Trata-se de um vexame pela falta de educação, pela truculência e pelo obscurantismo. Falta de educação porque os áulicos da Petrobras cancelaram a palestra sem dizer uma só palavra à professora. 

Pela truculência, porque o ex-Robert McCloskey teve coragem para mudar de sexo e com isso já enfrentou paradas bem mais duras do que pitis de burocratas amedrontados. É dela a mais sólida resposta às patrulhas que associam Milton Friedman à ditadura chilena do general Pinochet. (O texto da palestra está na rede com o título “Ethics, Friedman, Buchanan, and the Good Old Chicago School”.) Pelo obscurantismo, porque a professora é uma economista respeitada 
internacionalmente.McCloskey veio da cepa da universidade de Chicago e trabalhou com Friedman. 

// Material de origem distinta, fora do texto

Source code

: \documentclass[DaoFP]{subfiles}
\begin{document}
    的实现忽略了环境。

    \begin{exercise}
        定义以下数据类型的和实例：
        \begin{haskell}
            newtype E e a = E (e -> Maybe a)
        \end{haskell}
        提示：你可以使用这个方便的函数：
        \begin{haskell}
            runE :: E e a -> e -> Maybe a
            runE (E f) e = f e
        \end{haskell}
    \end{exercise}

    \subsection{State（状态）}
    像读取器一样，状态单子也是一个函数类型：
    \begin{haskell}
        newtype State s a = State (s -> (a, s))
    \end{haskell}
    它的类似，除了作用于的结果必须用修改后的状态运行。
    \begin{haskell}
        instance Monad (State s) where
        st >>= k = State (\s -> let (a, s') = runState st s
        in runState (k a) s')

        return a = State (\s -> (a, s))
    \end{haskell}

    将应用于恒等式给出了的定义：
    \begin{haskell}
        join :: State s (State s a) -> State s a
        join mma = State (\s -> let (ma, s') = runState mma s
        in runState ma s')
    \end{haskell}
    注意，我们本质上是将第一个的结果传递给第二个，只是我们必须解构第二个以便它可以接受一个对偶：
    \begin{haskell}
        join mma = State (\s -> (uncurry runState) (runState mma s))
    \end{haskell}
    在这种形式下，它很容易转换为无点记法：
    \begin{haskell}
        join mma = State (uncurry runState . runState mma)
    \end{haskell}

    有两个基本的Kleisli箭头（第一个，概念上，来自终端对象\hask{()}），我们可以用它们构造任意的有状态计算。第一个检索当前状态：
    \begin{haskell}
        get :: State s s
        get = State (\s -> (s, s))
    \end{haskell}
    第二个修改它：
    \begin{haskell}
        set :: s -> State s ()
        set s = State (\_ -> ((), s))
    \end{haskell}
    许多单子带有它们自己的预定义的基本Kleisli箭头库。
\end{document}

Seus três livros sobre as virtudes, a igualdade e a dignidade dos burgueses são aulas de História para quem quer conhecer as raízes do mundo moderno. Em poucas palavras (dela), nada a ver com a luta de classes de Marx, com os protestantes de Max Weber, com instituições ou com as teorias matemáticas da acumulação de riquezas. Foi tudo coisa das ideias: “Comércio e investimentos sempre foram rotinas, mas uma nova dignidade e a liberdade das pessoas comuns foram únicas dessa época”. O construtor do mundo moderno foi o burguês.

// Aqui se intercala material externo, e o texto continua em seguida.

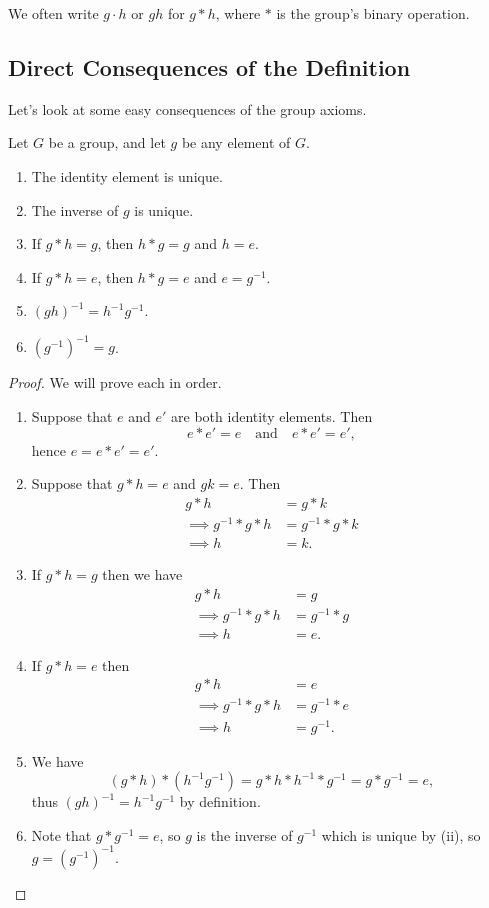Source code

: \documentclass[a4]{scrartcl}
\begin{document}
\begin{notation}
	We often write $g \cdot h$ or $gh$ for $g * h$, where $*$ is the group's binary operation.
\end{notation}

\subsection{Direct Consequences of the Definition}

Let's look at some easy consequences of the group axioms.

\begin{proposition}
	Let $G$ be a group, and let $g$ be any element of $G$.
	\begin{enumerate}[label=(\roman*)]
		\item The identity element is unique.
		\item The inverse of $g$ is unique.
		\item If $g*h = g$, then $h * g = g$ and $h = e$.
		\item If $g * h = e$, then $h * g = e$ and $e = g^{-1}$.
		\item $(gh)^{-1} = h^{-1} g^{-1}$.
		\item $(g^{-1})^{-1} = g$.
	\end{enumerate}
\end{proposition}
\begin{proof}
	We will prove each in order.
	\begin{enumerate}[label=(\roman*)]
		\item Suppose that $e$ and $e'$ are both identity elements. Then
		$$
		e * e' = e \quad \text{and} \quad e * e' = e',
		$$
		hence $e = e * e' = e'$.
		\item Suppose that $g*h = e$ and $gk = e$. Then
		\begin{align*}
			g * h &= g * k \\
			\implies g^{-1} * g * h &= g^{-1} * g * k \\
			\implies h &= k.
		\end{align*}
		\item If $g * h = g$ then we have
		\begin{align*}
			g * h &= g \\
		\implies g^{-1} * g * h &= g^{-1} * g \\
		\implies h &= e.
		\end{align*}
		\item If $g * h = e$ then
		\begin{align*}
			g * h &= e \\
			\implies g^{-1} * g * h &= g^{-1} * e \\
			\implies h &= g^{-1}.
		\end{align*}
		\item We have
		$$
		(g*h) * (h^{-1} g^{-1}) = g * h * h^{-1} * g^{-1} = g * g^{-1} = e, 
		$$
		thus $(gh)^{-1} = h^{-1} g^{-1}$ by definition.
		\item Note that $g * g^{-1} = e$, so $g$ is the inverse of $g^{-1}$ which is unique by (ii), so $g = (g^{-1})^{-1}$.
	\end{enumerate}
\end{proof}
\end{document}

Bolsonaro não é liberal, finge mal e, se quiser sê-lo, terá muito chão pela frente. Cancelar uma palestra de McCloskey porque ela criticou o capitão foi atitude de quem passa por qualquer vexame para ficar bem na nominata das cerimônias.

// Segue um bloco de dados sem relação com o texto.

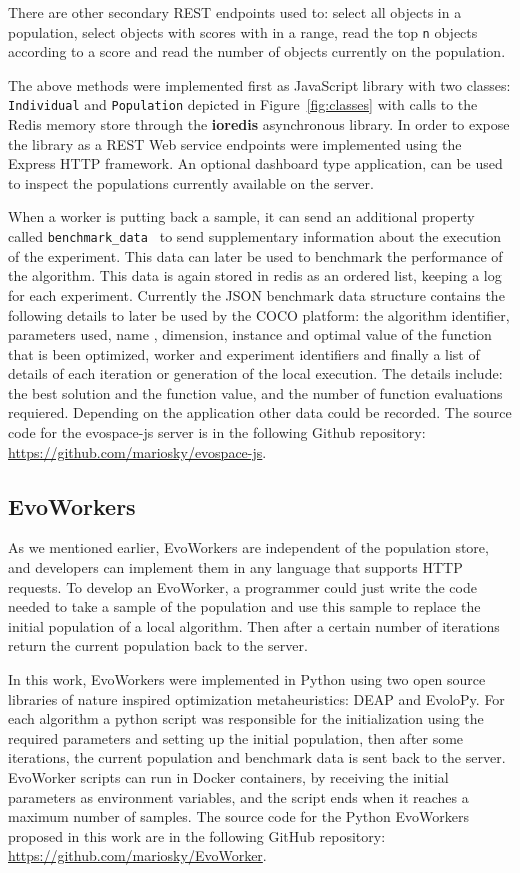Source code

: There are other secondary REST endpoints used to: select all objects in a 
population, select objects with scores with in a range, read the 
top {\tt n} objects according to a score and read the number of
objects currently on the population.      

The above methods were implemented first as JavaScript library 
with two classes: {\tt Individual} and {\tt Population} depicted 
in Figure~\ref{fig:classes} with calls to the Redis memory store 
through the {\bf ioredis} 
asynchronous library. In order to expose the library as a 
REST Web service endpoints were implemented using the Express HTTP framework. 
An optional dashboard type application, can be used to inspect 
the populations currently available on the server.


When a worker is putting back a sample, it can send 
an additional property called {\tt benchmark\_data }
to send supplementary information about the execution 
of the experiment.  This data can later be used to 
benchmark the performance of the algorithm. This 
data is again stored in redis as an ordered list, 
keeping a log for each experiment. Currently the JSON 
benchmark data structure contains the following details 
to later be used by the COCO platform: the algorithm identifier, 
parameters used, name , dimension, instance and optimal value 
of the function that is been optimized, worker and experiment 
identifiers and finally a list of details of each iteration 
or generation of the local execution. The details include:
the best solution and the function value, and the number of
function evaluations requiered. Depending on the application
other data could be recorded. The source code for the {\sf evospace-js}
server is in the following Github repository: 
\url{https://github.com/mariosky/evospace-js}.


\subsection{EvoWorkers}
\label{sec:evoworkers}
As we mentioned earlier, EvoWorkers are independent of 
the population store, and developers can implement them 
in any language that supports HTTP requests. To develop an 
EvoWorker, a programmer could just write the code needed to 
take a sample of the population and use this sample to 
replace the initial population of a local algorithm. 
Then after a certain number of iterations return the 
current population back to the server.

In this work, EvoWorkers were implemented in Python 
using two open source libraries of nature inspired optimization 
metaheuristics:  DEAP and EvoloPy. For each algorithm a 
python script was responsible for the initialization using 
the required parameters and setting up the initial population, 
then after some iterations, the current population and 
benchmark data is sent back to the server. EvoWorker 
scripts can run in Docker containers, by receiving 
the initial parameters as environment variables, and 
the script ends when it reaches a maximum number of samples.
The source code for the Python EvoWorkers
proposed in this work are in the following GitHub repository: 
\url{https://github.com/mariosky/EvoWorker}.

Se esse triste episódio levar alguma editora a publicar a trilogia burguesa de McCloskey, a patrulha terraplanista terá prestado um serviço ao país.

O MEC está deseducando uma geração

A ruinosa gestão do Enem de Abraham Weintraub cravou mais um prego na juventude de milhões de brasileiros. No seu primeiro contato relevante com a máquina do Estado, a garotada não soube que haviam sido cometidos erros na correção de suas provas. Aprendeu que a máquina não aceitava reclamações. Felizmente, percebeu que a mobilização das redes sociais poderia dobrar a máquina.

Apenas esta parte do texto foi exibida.